# Phantom Hunter Predator Electronic Game Call



## coyotekiller3006 (Jan 3, 2006)

does anybody know anything about the Phantom Hunter Predator Electronic Game Call, its $100 this is the description:

Phantom Hunter Electronic Predator Digital Calling System by Extreme Dimension

4 "AA" batteries for increased battery life up to 16 hours at maximum volume at an ear shattering 126 db.
60 Ft. of Cord
Cold Weather Operation rated for -40 degrees. 
Power & Low Battery Indicators 
4 "AA" batteries power the Phantom Hunter-Series Calling System. We recommend using alkaline batteries for optimum performance. The Phantom Hunter-Series is programmed to automatically shut down after remaining idle for 60 seconds to conserve battery life. With moderate use the average hunter could hunt a whole season on one set of batteries.

The Phantom Hunter-Series Predator Digital Calling System contains the following sounds:

Coyote Howls
Coyote Pups
Jack Rabbit Distress
Fawn Distress
Baby Pig Distress
Feline Distress
Rabbit Distress
Bird Distress
Rodent Squeaks
Crow Gathering
Thrashing Leaves 
Ground Hops


----------



## Danny B (Jun 6, 2006)

Buddy, why are you asking us when you know everything about the call? Go buy one and start hunting. :sniper: :wink:


----------



## cya_coyote (Aug 31, 2005)

have not heard one play, but it sounds like a pretty good unit. the sound quality is what i would want to check. a lot of the sounds out there are full of background noise, and you would want to stay away from that. other than that, wrap it up and go get them....

cya

:sniper:


----------



## Jrbhunter (May 24, 2006)

I'd personally get a Johnny Stewart 612LR for $75 long before I'd mess with the unit you've described. Volume, sound quality, battery life, durability and sound selection (Although through tapes) is much better out of the JS units.

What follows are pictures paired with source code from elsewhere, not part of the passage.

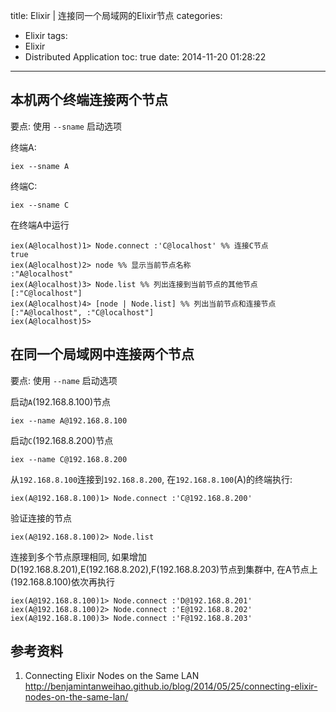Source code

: title: Elixir | 连接同一个局域网的Elixir节点
categories:
  - Elixir
tags:
  - Elixir
  - Distributed Application
toc: true
date: 2014-11-20 01:28:22
---

## 本机两个终端连接两个节点

要点: 使用 `--sname` 启动选项

终端A:

    iex --sname A

终端C:

    iex --sname C

在终端A中运行

```
iex(A@localhost)1> Node.connect :'C@localhost' %% 连接C节点
true
iex(A@localhost)2> node %% 显示当前节点名称
:"A@localhost"
iex(A@localhost)3> Node.list %% 列出连接到当前节点的其他节点
[:"C@localhost"]
iex(A@localhost)4> [node | Node.list] %% 列出当前节点和连接节点
[:"A@localhost", :"C@localhost"]
iex(A@localhost)5>
```

## 在同一个局域网中连接两个节点

要点: 使用 `--name` 启动选项

启动`A`(192.168.8.100)节点

    iex --name A@192.168.8.100

启动`C`(192.168.8.200)节点

    iex --name C@192.168.8.200

从`192.168.8.100`连接到`192.168.8.200`, 在`192.168.8.100`(A)的终端执行:

    iex(A@192.168.8.100)1> Node.connect :'C@192.168.8.200'

验证连接的节点

    iex(A@192.168.8.100)2> Node.list


连接到多个节点原理相同, 如果增加D(192.168.8.201),E(192.168.8.202),F(192.168.8.203)节点到集群中, 在A节点上(192.168.8.100)依次再执行

```
iex(A@192.168.8.100)1> Node.connect :'D@192.168.8.201'
iex(A@192.168.8.100)2> Node.connect :'E@192.168.8.202'
iex(A@192.168.8.100)3> Node.connect :'F@192.168.8.203'
```

## 参考资料

1. Connecting Elixir Nodes on the Same LAN
http://benjamintanweihao.github.io/blog/2014/05/25/connecting-elixir-nodes-on-the-same-lan/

Just my .02- that unit doesn't offer enough AA battery life to run a weeks worth of hunting no matter what the advertisement says. The JS is rechargable 12v. That unit offers a few half baked sounds (Ground hops? LOL!), the JS offers a large library of good sounds including decent vocalizations. The JS is a good piece of equipment for those looking to save money... the market has moved away from larger tape driven devices but they are still effective in the field!!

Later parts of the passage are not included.